The level of obesity has reached epidemic proportions in recent years. Fat is an important fuel for muscle metabolism during recovery from exercise. A comprehensive understanding of the effect of carbohydrate on post-exercise lipid oxidation could have important implications for exercise recommendations to prevent weight gain. PURPOSE: To determine the impact of carbohydrate ingestion on the regulation of fat oxidation following a glycogen depleting bout of exercise. METHODS: Six trained males (age 22.7 ± 3.4 yrs; VO2peak 55.8 ± 5.0ml·kg−1. min−1) volunteered to participate in the study. On two separate days, subjects cycled at 75%VO2peak for 90 mins. Upon completion of exercise, subjects consumed either a carbohydrate drink (10% solution; 1.5g kg−1) or a flavoured placebo. Substrate oxidation rates were measured at 1-hr post exercise using indirect calorimetry. RESULTS:The relative exercise intensity was similar for the carbohydrate (72 ± 2%VO2peak) and placebo (73 ± 2%VO2peak) trials. Total energy expenditure during exercise was similar for the two trials. Post exercise carbohydrate ingestion increased the rate of carbohydrate oxidation at 1-hr recovery (0.30 ± 0.02 vs. 0.17 ± 0.02 g.min−1). The rate of fat oxidation was decreased in comparison to placebo (0.12 ± 0.02 vs. 0.07 ± 0.02 g.min−1) but the rate of whole body energy expenditure was similar between trials. CONCLUSIONS: The ingestion of a large amount of carbohydrate in the recovery from prolonged exercise significantly decreased, but did not suppress, fat oxidation. It has been proposed that the rate of fat oxidation is determined by the availability of glucose, rather than the rate of lipolysis. These results indicate that factors other than carbohydrate availability control post-exercise fat oxidation. Further research on the regulation of malonyl-CoA and triglyceride re-esterification following exercise is required.

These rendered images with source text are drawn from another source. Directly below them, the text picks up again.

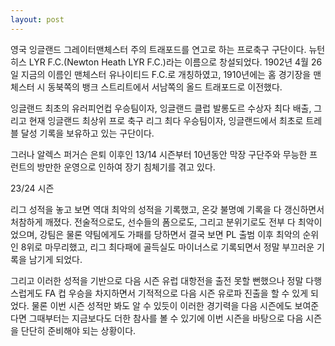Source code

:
 ```yaml
---
layout: post
---
```

영국 잉글랜드 그레이터맨체스터 주의 트래포드를 연고로 하는 프로축구 구단이다. 뉴턴 히스 LYR F.C.(Newton Heath LYR F.C.)라는 이름으로 창설되었다. 1902년 4월 26일 지금의 이름인 맨체스터 유나이티드 F.C.로 개칭하였고, 1910년에는 홈 경기장을 맨체스터 시 동북쪽의 뱅크 스트리트에서 서남쪽의 올드 트래포드로 이전했다.

잉글랜드 최초의 유러피언컵 우승팀이자, 잉글랜드 클럽 발롱도르 수상자 최다 배출, 그리고 현재 잉글랜드 최상위 프로 축구 리그 최다 우승팀이자, 잉글랜드에서 최초로 트레블 달성 기록을 보유하고 있는 구단이다.

그러나 알렉스 퍼거슨 은퇴 이후인 13/14 시즌부터 10년동안 막장 구단주와 무능한 프런트의 방만한 운영으로 인하여 장기 침체기를 겪고 있다.

23/24 시즌

리그 성적을 놓고 보면 역대 최악의 성적을 기록했고, 온갖 불명예 기록을 다 갱신하면서 처참하게 깨졌다. 전술적으로도, 선수들의 폼으로도, 그리고 분위기로도 전부 다 최악이었으며, 강팀은 물론 약팀에게도 가패를 당하면서 결국 보면 PL 출범 이후 최악의 순위인 8위로 마무리했고, 리그 최다패에 골득실도 마이너스로 기록되면서 정말 부끄러운 기록을 남기게 되었다.

그리고 이러한 성적을 기반으로 다음 시즌 유럽 대항전을 출전 못할 뻔했으나 정말 다행스럽게도 FA 컵 우승을 차지하면서 기적적으로 다음 시즌 유로파 진출을 할 수 있게 되었다. 물론 이번 시즌 성적만 봐도 알 수 있듯이 이러한 경기력을 다음 시즌에도 보여준다면 그때부터는 지금보다도 더한 참사를 볼 수 있기에 이번 시즌을 바탕으로 다음 시즌을 단단히 준비해야 되는 상황이다.


[jekyll-docs]: http://jekyllrb.com/docs/home
[jekyll-gh]:   https://github.com/jekyll/jekyll
[jekyll-talk]: https://talk.jekyllrb.com/
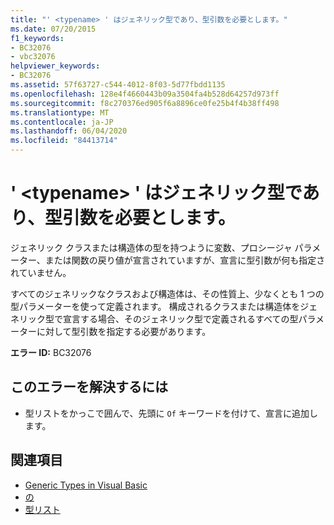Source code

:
 ```yaml
---
title: "' <typename> ' はジェネリック型であり、型引数を必要とします。"
ms.date: 07/20/2015
f1_keywords:
- BC32076
- vbc32076
helpviewer_keywords:
- BC32076
ms.assetid: 57f63727-c544-4012-8f03-5d77fbdd1135
ms.openlocfilehash: 128e4f4660443b09a3504fa4b528d64257d973ff
ms.sourcegitcommit: f8c270376ed905f6a8896ce0fe25b4f4b38ff498
ms.translationtype: MT
ms.contentlocale: ja-JP
ms.lasthandoff: 06/04/2020
ms.locfileid: "84413714"
---
```

# <a name="typename-is-a-generic-type-and-requires-type-arguments"></a>' \<typename> ' はジェネリック型であり、型引数を必要とします。
ジェネリック クラスまたは構造体の型を持つように変数、プロシージャ パラメーター、または関数の戻り値が宣言されていますが、宣言に型引数が何も指定されていません。  
  
 すべてのジェネリックなクラスおよび構造体は、その性質上、少なくとも 1 つの型パラメーターを使って定義されます。 構成されるクラスまたは構造体をジェネリック型で宣言する場合、そのジェネリック型で定義されるすべての型パラメーターに対して型引数を指定する必要があります。  
  
 **エラー ID:** BC32076  
  
## <a name="to-correct-this-error"></a>このエラーを解決するには  
  
- 型リストをかっこで囲んで、先頭に `Of` キーワードを付けて、宣言に追加します。  
  
## <a name="see-also"></a>関連項目

- [Generic Types in Visual Basic](../programming-guide/language-features/data-types/generic-types.md)
- [の](../language-reference/statements/of-clause.md)
- [型リスト](../language-reference/statements/type-list.md)
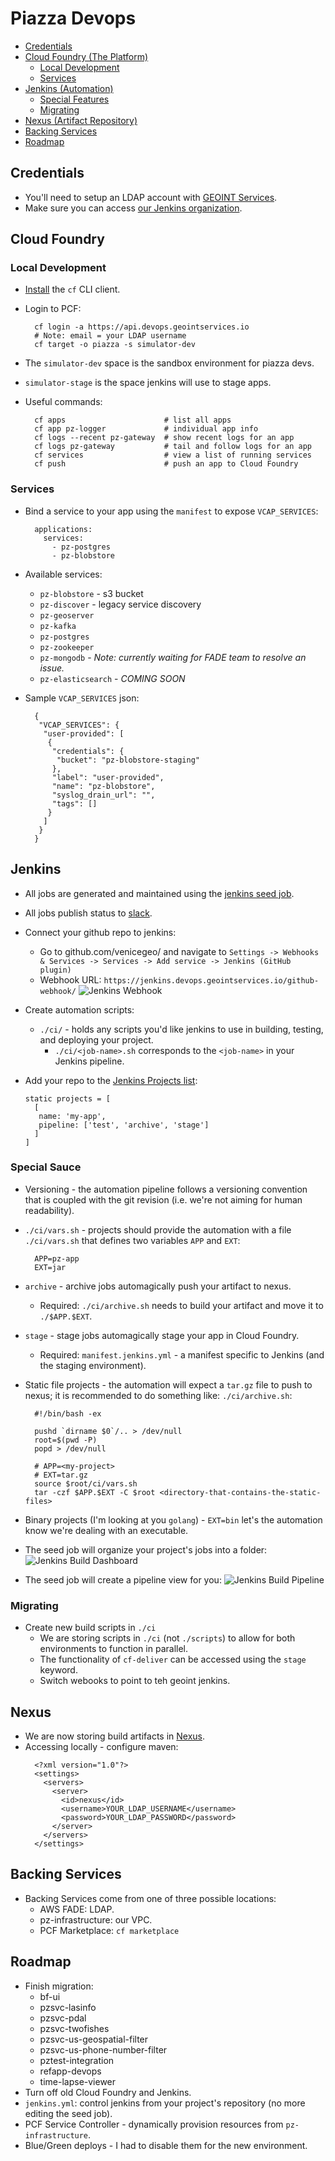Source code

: # Piazza Devops

* [Credentials](#credentials)
* [Cloud Foundry (The Platform)](#cloud-foundry)
  - [Local Development](#local-development)
  - [Services](#services)
* [Jenkins (Automation)](#jenkins)
  - [Special Features](#special-sauce)
  - [Migrating](#migrating)
* [Nexus (Artifact Repository)](#nexus)
* [Backing Services](#backing-services)
* [Roadmap](#roadmap)

## Credentials

* You'll need to setup an LDAP account with [GEOINT Services](https://accounts.geointservices.io/).
* Make sure you can access [our Jenkins organization](https://jenkins.devops.geointservices.io/job/piazza/).

## Cloud Foundry

### Local Development
* [Install](https://github.com/cloudfoundry/cli#downloads) the `cf` CLI client.
* Login to PCF:

  ```
    cf login -a https://api.devops.geointservices.io
    # Note: email = your LDAP username
    cf target -o piazza -s simulator-dev
  ```

* The `simulator-dev` space is the sandbox environment for piazza devs.
* `simulator-stage` is the space jenkins will use to stage apps.
* Useful commands:

  ```
    cf apps                      # list all apps
    cf app pz-logger             # individual app info
    cf logs --recent pz-gateway  # show recent logs for an app
    cf logs pz-gateway           # tail and follow logs for an app
    cf services                  # view a list of running services
    cf push                      # push an app to Cloud Foundry
  ```

### Services
* Bind a service to your app using the `manifest` to expose `VCAP_SERVICES`:

  ```
    applications:
      services:
        - pz-postgres
        - pz-blobstore
  ```

* Available services:
  - `pz-blobstore` - s3 bucket
  - `pz-discover` - legacy service discovery
  - `pz-geoserver`
  - `pz-kafka`
  - `pz-postgres`
  - `pz-zookeeper`
  - `pz-mongodb` - *Note: currently waiting for FADE team to resolve an issue.*
  - `pz-elasticsearch` - *COMING SOON*
* Sample `VCAP_SERVICES` json:

  ```
    {
     "VCAP_SERVICES": {
      "user-provided": [
       {
        "credentials": {
         "bucket": "pz-blobstore-staging"
        },
        "label": "user-provided",
        "name": "pz-blobstore",
        "syslog_drain_url": "",
        "tags": []
       }
      ]
     }
    }
  ```

## Jenkins

* All jobs are generated and maintained using the [jenkins seed job](https://github.com/venicegeo/jenkins/tree/geoint).
* All jobs publish status to [slack](https://venicegeo.slack.com/messages/jenkins/).
* Connect your github repo to jenkins:
  - Go to github.com/venicegeo/<your-repository> and navigate to `Settings -> Webhooks & Services -> Services -> Add service -> Jenkins (GitHub plugin)`
  - Webhook URL: `https://jenkins.devops.geointservices.io/github-webhook/`
![Jenkins Webhook](./img/jenkins-webhook.png)
* Create automation scripts:
  - `./ci/` - holds any scripts you'd like jenkins to use in building, testing, and deploying your project.
    - `./ci/<job-name>.sh` corresponds to the `<job-name>` in your Jenkins pipeline.
* Add your repo to the [Jenkins Projects list](https://github.com/venicegeo/jenkins/blob/geoint/Projects.groovy):

    ```
    static projects = [
      [
       name: 'my-app',
       pipeline: ['test', 'archive', 'stage']
      ]
    ]
    ```

### Special Sauce
* Versioning - the automation pipeline follows a versioning convention that is coupled with the git revision (i.e. we're not aiming for human readability).
* `./ci/vars.sh` - projects should provide the automation with a file `./ci/vars.sh` that defines two variables `APP` and `EXT`:

  ```
    APP=pz-app
    EXT=jar
  ```

* `archive` - archive jobs automagically push your artifact to nexus.
  - Required: `./ci/archive.sh` needs to build your artifact and move it to `./$APP.$EXT`.
* `stage` - stage jobs automagically stage your app in Cloud Foundry.
  - Required: `manifest.jenkins.yml` - a manifest specific to Jenkins (and the staging environment).
* Static file projects - the automation will expect a `tar.gz` file to push to nexus; it is recommended to do something like: `./ci/archive.sh`:

  ```
    #!/bin/bash -ex

    pushd `dirname $0`/.. > /dev/null
    root=$(pwd -P)
    popd > /dev/null

    # APP=<my-project>
    # EXT=tar.gz
    source $root/ci/vars.sh
    tar -czf $APP.$EXT -C $root <directory-that-contains-the-static-files>
  ```

* Binary projects (I'm looking at you `golang`) - `EXT=bin` let's the automation know we're dealing with an executable.
* The seed job will organize your project's jobs into a folder:
![Jenkins Build Dashboard](./img/jenkins-dashboard.png)
* The seed job will create a pipeline view for you:
![Jenkins Build Pipeline](./img/jenkins-pipeline.png)

### Migrating

* Create new build scripts in `./ci`
  - We are storing scripts in `./ci` (not `./scripts`) to allow for both environments to function in parallel.
  - The functionality of `cf-deliver` can be accessed using the `stage` keyword.
  - Switch webooks to point to teh geoint jenkins.

## Nexus

* We are now storing build artifacts in [Nexus](https://nexus.devops.geointservices.io/#welcome).
* Accessing locally - configure maven:
  ```
    <?xml version="1.0"?>
    <settings>
      <servers>
        <server>
          <id>nexus</id>
          <username>YOUR_LDAP_USERNAME</username>
          <password>YOUR_LDAP_PASSWORD</password>
        </server>
      </servers>
    </settings>
  ```

## Backing Services

* Backing Services come from one of three possible locations:
  - AWS FADE: LDAP.
  - pz-infrastructure: our VPC.
  - PCF Marketplace: `cf marketplace`

## Roadmap

* Finish migration:
  - bf-ui							
  - pzsvc-lasinfo						
  - pzsvc-pdal						
  - pzsvc-twofishes						
  - pzsvc-us-geospatial-filter				
  - pzsvc-us-phone-number-filter				
  - pztest-integration					
  - refapp-devops						
  - time-lapse-viewer					
* Turn off old Cloud Foundry and Jenkins.
* `jenkins.yml`: control jenkins from your project's repository (no more editing the seed job).
* PCF Service Controller - dynamically provision resources from `pz-infrastructure`.
* Blue/Green deploys - I had to disable them for the new environment.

The Effect of Pre-Exercise Dietary Manipulation on ATP Utilisation and Metabolism During Simulated Duathlon Performance

Duathlon is a multi-sport event that has received little attention in terms of dietary intervention studies but presents an ideal form of exercise in which the development of appropriate nutritional strategies might benefit performance. PURPOSE: This study investigated the effect of high carbohydrate and high fat meals on the metabolic responses to simulated duathlon time trials. METHODS: Nine male subjects of mean (SD) age 28.6 (5.9) y, body mass 76.8 (8.5) kg, height 1.80 (0.7) m, and VO2max4.8 (0.6) 1.min-1 completed three laboratory simulated duathlon time trials (5 km run, 30 km cycle, and 5 km run). Subjects fasted overnight before each duathlon and were randomly given isoenergetic meals (3998±2.2kJ) 3.5 hours before the start of exercise. The meals consisted of predominantly low carbohydrate (LCHO: 50 g), high carbohydrate (CHO: 214.8 g) or a fasting (F) condition, in which subjects ate nothing. Respiratory gas analysis was used to calculate substrate oxidation rates (Frayn 1983) and ATP utilisation was calculated using standard stoichiometric calculations. Significant differences in all of the data between conditions and over time were identified using a General Linear Model ANOVA with Repeated Measures and significance was accepted at p< 0.05. RESULTS: Time to complete the duathlon (101.9±6.8, 101.0±7.1, 102.4±7.1 min for the F, CHO and LCHO respectively) was not significantly affected by the pre-exercise meals (P>0.05). Total ATP utilisation (92.5±7.7, 94.8±5.3, 92.6±9.2 mol. min−1 for F, CHO and LCHO respectively) was also unaffected by the pre-exercise meals although there were significant changes in the rate of ATP use as a result of a change in exercise modality (p<0.01). Carbohydrate oxidation rate was significantly increased following CHO (p<0.01) and significantly reduced following LCHO meal (P>0.01). Conversely fat oxidation rate was suppressed (p<0.05) as a consequence of the availability of carbohydrate following CHO and increased following LCHO (p<0.01). CONCLUSIONS: Despite changes in substrate availability and differences in the oxidation rates of both carbohydrate and fat, duathlon performance and the rate at which ATP is utilised are not altered as a result of acute pre-exercise macronutrient manipulation.